When a restaurant launches in the springtime in Louisville, the owner invariably faces a difficult decision: Rush to open the doors before Derby season? Or take it easy and get all your culinary ducks in a row before opening up more gently in the post-Derby calm?
The issues involved in this decision are not trivial. Opening in time for Derby may pay off, but it poses challenges, too. If things go poorly, the train wreck happens in front of a critical audience.
So, props to Fork & Barrel’s owners, Chef Geoffrey Heyde and his wife, Emily, who risked opening on busy Frankfort Avenue just a few weeks before the race, following a quick but stylish remake of the space that had long housed Basa Modern Vietnamese.
Heyde brings a strong team to the task, though, both in the kitchen and front of the house, and the early buzz is good. So, Mary and our friends Anne and Don decided to drop by early enough to offer this review in time for Derby visitors and local folks, too.
Decor is simple, off-white walls with a few large photos of Louisville scenes. A long banquette lines one wall, and an attractive L-shape bar fills the back of the room. A huge table for 14, crafted from a single oak beam, affords community seating in a side room. Undraped wooden tables, heavy side chairs and hard floors makes for a noisy environment, which seems to be the norm for hip establishments these days.
Heyde describes the menu as “upscale American cuisine with a focus on local ingredients,” and that seems about right, if we stipulate that America is a vast melting pot. In early interviews, spokespersons have described the price point as casual, not for special occasions, with an average tab around $30. Let’s just say that either the target moved or we ordered way too much, as our party of four walked out happy but lighter in the wallet to the tune of $280 or so. This may help explain why the online menu does not show prices.

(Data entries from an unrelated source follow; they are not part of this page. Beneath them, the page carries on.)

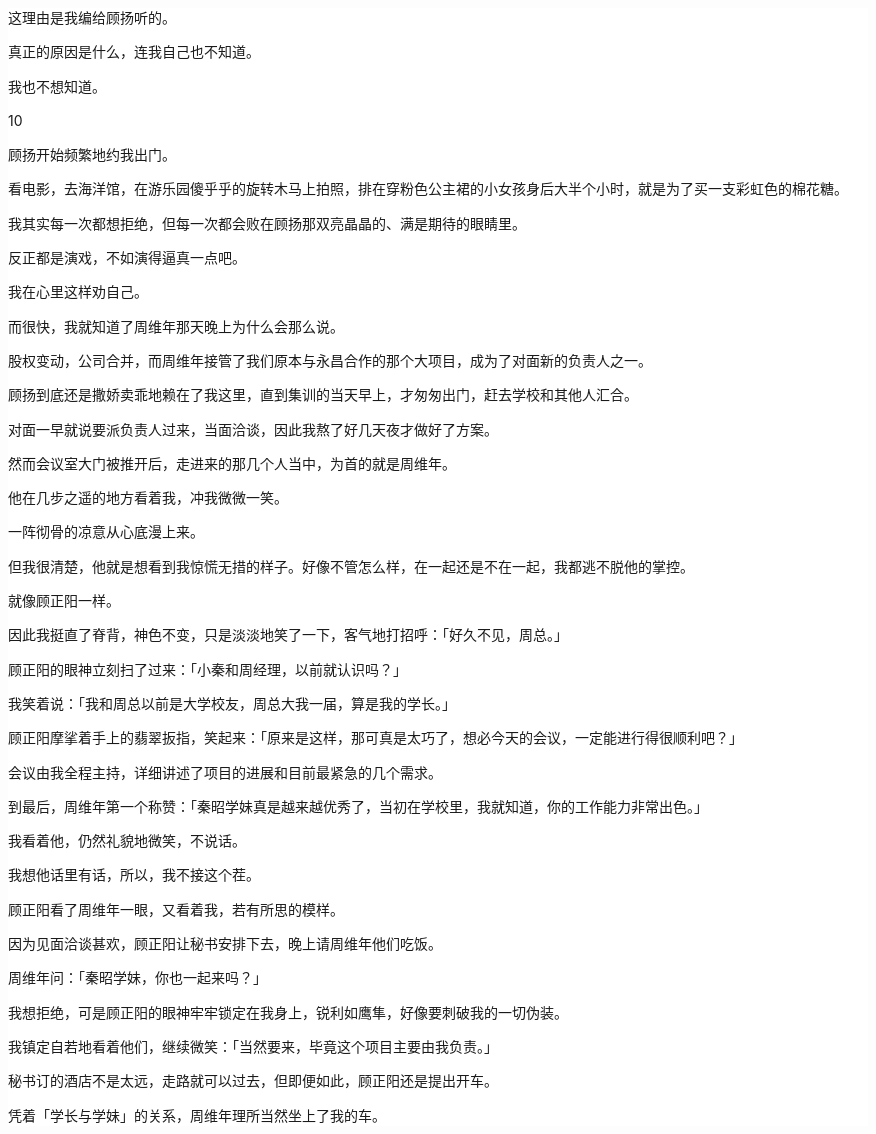 这理由是我编给顾扬听的。

真正的原因是什么，连我自己也不知道。

我也不想知道。

10

顾扬开始频繁地约我出门。

看电影，去海洋馆，在游乐园傻乎乎的旋转木马上拍照，排在穿粉色公主裙的小女孩身后大半个小时，就是为了买一支彩虹色的棉花糖。

我其实每一次都想拒绝，但每一次都会败在顾扬那双亮晶晶的、满是期待的眼睛里。

反正都是演戏，不如演得逼真一点吧。

我在心里这样劝自己。

而很快，我就知道了周维年那天晚上为什么会那么说。

股权变动，公司合并，而周维年接管了我们原本与永昌合作的那个大项目，成为了对面新的负责人之一。

顾扬到底还是撒娇卖乖地赖在了我这里，直到集训的当天早上，才匆匆出门，赶去学校和其他人汇合。

对面一早就说要派负责人过来，当面洽谈，因此我熬了好几天夜才做好了方案。

然而会议室大门被推开后，走进来的那几个人当中，为首的就是周维年。

他在几步之遥的地方看着我，冲我微微一笑。

一阵彻骨的凉意从心底漫上来。

但我很清楚，他就是想看到我惊慌无措的样子。好像不管怎么样，在一起还是不在一起，我都逃不脱他的掌控。

就像顾正阳一样。

因此我挺直了脊背，神色不变，只是淡淡地笑了一下，客气地打招呼：「好久不见，周总。」

顾正阳的眼神立刻扫了过来：「小秦和周经理，以前就认识吗？」

我笑着说：「我和周总以前是大学校友，周总大我一届，算是我的学长。」

顾正阳摩挲着手上的翡翠扳指，笑起来：「原来是这样，那可真是太巧了，想必今天的会议，一定能进行得很顺利吧？」

会议由我全程主持，详细讲述了项目的进展和目前最紧急的几个需求。

到最后，周维年第一个称赞：「秦昭学妹真是越来越优秀了，当初在学校里，我就知道，你的工作能力非常出色。」

我看着他，仍然礼貌地微笑，不说话。

我想他话里有话，所以，我不接这个茬。

顾正阳看了周维年一眼，又看着我，若有所思的模样。

因为见面洽谈甚欢，顾正阳让秘书安排下去，晚上请周维年他们吃饭。

周维年问：「秦昭学妹，你也一起来吗？」

我想拒绝，可是顾正阳的眼神牢牢锁定在我身上，锐利如鹰隼，好像要刺破我的一切伪装。

我镇定自若地看着他们，继续微笑：「当然要来，毕竟这个项目主要由我负责。」

秘书订的酒店不是太远，走路就可以过去，但即便如此，顾正阳还是提出开车。

凭着「学长与学妹」的关系，周维年理所当然坐上了我的车。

Still, I’ll certainly come back, perhaps with plans to choose an app and a drink next time. The menu features eight entrees that range in price from $18 (for fried chicken roulade) to $39 (for lamb chops and shank). About a dozen apps, soups and salads fall in the $10 to $20 range.
The aforementioned bar offers good, well chosen selections of wine, bottled beers, cocktails and about 50 bourbons. We went with a favorite Argentine red wine, Terra Rosa Mendoza Malbec ($30).
A grilled romaine salad ($11) made a fine starter. Whole romaine leaves were seared with dark grill marks, dressed with fresh asparagus and thin-sliced Parmesan, mild white anchovies, and a creamy-tangy Mezcal caesar dressing.
The Grateful Greens Bibb salad ($11) enhances crisp locally grown lettuce with fine cornmeal-fried chicken livers, Georgia Thomasville tomme farmhouse cheese, pistachios, radishes, and zippy red mustard vinaigrette.
Tender, mild charred octopus ($18) won applause, too, plated on great northern beans with Col. Newsom’s country ham and crisp haricots verts.
Cape Cod mussels ($9), also hit the spot, though we wouldn’t have minded a few more than eight mussels. Citric flavors of lime, lemongrass, grilled lemon, Thai basil and cilantro made a memorable broth, with only two small slices of grilled baguette to soak it up.
Border Springs Farm Virginia lamb ($39) consisted of two tender, mild-flavored but fatty chops and a shredded braised lamb-shank meat on a fine gratin-like zucchini-and-cheese “casserole,” with a dark, winey thyme jus and tangy Dijon cream. Haricots verts and good tarragon-scented Parisenne gnocchi completed the course.
Just two scallops topped tender, wide pappardelle pasta ($28), but they were oversize diver-type scallops, fresh and well prepared. Rich brandy-and-wine cream sauce boasted a delightful tarragon flavor, and bits of Col. Newsom’s ham, charred corn and fresh peas made it perfect for spring.
Fried chicken roulade ($18), was plated on buttermilk-honey biscuits with braised mushrooms in a thick smoked-pepper gravy, with a large, tempura-fried okra pod alongside. The chicken was tender and juicy, but the gravy was mild but for the pepper, and it pooled on the plate, turning the tempura-style chicken and okra breading soggy.
We were surprised that a new upscale restaurant offers no vegetarian entree, but the kitchen was happy to fashion an appealing and fairly priced meatless plate ($18). A rich, tender potato gratin deeply scented with black truffles was topped with seared brussels sprouts, shallots and asparagus, finished with a sauce fashioned from the evening’s parsnip soup with more truffle scent.
“Coffee and donuts” ($11), was a fool-the-eye dessert featuring a small, crunchy cake donut alongside a tall glass layered with dark, almost toothache-sweet chocolate mousse, coffee-mascarpone custard, rum chantilly, espresso gelée and chocolate-milk froth.
Passionfruit pot de crème ($9) was simple and pleasant, light, tangy and delicious, topped with créme de cacao foam garnished with mango candy and macerated mixed berries.
Dinner for four came to a whopping $234.26, which we split down the middle and added 20 percent-plus tips.